**YOUR INSTRUCTIONS**
All lines from the one with "取出随假胯附赠的硅胶人体胶水，先在假胯内侧细细的抹匀。没错，我要用" to the end of the material, both included, are to be written out exactly and without anything else.

**EXERCISE INPUT**

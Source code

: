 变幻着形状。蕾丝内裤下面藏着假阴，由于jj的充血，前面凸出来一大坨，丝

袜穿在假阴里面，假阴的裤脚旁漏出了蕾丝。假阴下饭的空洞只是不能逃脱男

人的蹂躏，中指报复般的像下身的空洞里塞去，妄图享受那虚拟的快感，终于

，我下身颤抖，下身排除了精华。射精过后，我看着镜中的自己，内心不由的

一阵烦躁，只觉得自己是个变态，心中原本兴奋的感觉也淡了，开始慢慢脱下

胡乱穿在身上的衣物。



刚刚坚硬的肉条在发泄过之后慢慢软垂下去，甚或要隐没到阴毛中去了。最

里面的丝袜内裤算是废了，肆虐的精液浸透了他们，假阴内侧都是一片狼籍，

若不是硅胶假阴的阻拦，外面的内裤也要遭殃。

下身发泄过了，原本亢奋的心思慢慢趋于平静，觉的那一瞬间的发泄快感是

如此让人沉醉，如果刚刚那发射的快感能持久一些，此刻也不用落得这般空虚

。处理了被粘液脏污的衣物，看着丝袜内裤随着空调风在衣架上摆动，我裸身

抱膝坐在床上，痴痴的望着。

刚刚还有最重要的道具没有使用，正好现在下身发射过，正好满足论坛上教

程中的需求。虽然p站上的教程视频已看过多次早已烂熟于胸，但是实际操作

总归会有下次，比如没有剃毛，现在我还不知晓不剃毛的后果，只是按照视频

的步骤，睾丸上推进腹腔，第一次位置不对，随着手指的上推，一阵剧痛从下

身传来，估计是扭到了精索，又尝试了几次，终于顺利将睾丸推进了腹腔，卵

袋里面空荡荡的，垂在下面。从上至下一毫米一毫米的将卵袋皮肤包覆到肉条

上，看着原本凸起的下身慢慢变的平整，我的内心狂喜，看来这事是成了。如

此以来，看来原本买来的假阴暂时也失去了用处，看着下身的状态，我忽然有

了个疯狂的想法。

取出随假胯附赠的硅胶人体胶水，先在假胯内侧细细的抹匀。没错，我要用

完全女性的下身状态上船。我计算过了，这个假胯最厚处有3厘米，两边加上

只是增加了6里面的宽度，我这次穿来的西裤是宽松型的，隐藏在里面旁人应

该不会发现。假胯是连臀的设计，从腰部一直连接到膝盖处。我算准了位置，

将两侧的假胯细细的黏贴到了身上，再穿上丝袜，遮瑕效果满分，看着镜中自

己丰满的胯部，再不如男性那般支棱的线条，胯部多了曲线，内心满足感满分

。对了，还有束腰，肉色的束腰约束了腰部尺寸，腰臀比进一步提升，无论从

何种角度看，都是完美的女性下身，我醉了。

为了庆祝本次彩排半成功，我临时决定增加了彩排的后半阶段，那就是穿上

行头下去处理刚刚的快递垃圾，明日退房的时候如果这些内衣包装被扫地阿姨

**SOLUTION BELOW**
取出随假胯附赠的硅胶人体胶水，先在假胯内侧细细的抹匀。没错，我要用

完全女性的下身状态上船。我计算过了，这个假胯最厚处有3厘米，两边加上

只是增加了6里面的宽度，我这次穿来的西裤是宽松型的，隐藏在里面旁人应

该不会发现。假胯是连臀的设计，从腰部一直连接到膝盖处。我算准了位置，

将两侧的假胯细细的黏贴到了身上，再穿上丝袜，遮瑕效果满分，看着镜中自

己丰满的胯部，再不如男性那般支棱的线条，胯部多了曲线，内心满足感满分

。对了，还有束腰，肉色的束腰约束了腰部尺寸，腰臀比进一步提升，无论从

何种角度看，都是完美的女性下身，我醉了。

为了庆祝本次彩排半成功，我临时决定增加了彩排的后半阶段，那就是穿上

行头下去处理刚刚的快递垃圾，明日退房的时候如果这些内衣包装被扫地阿姨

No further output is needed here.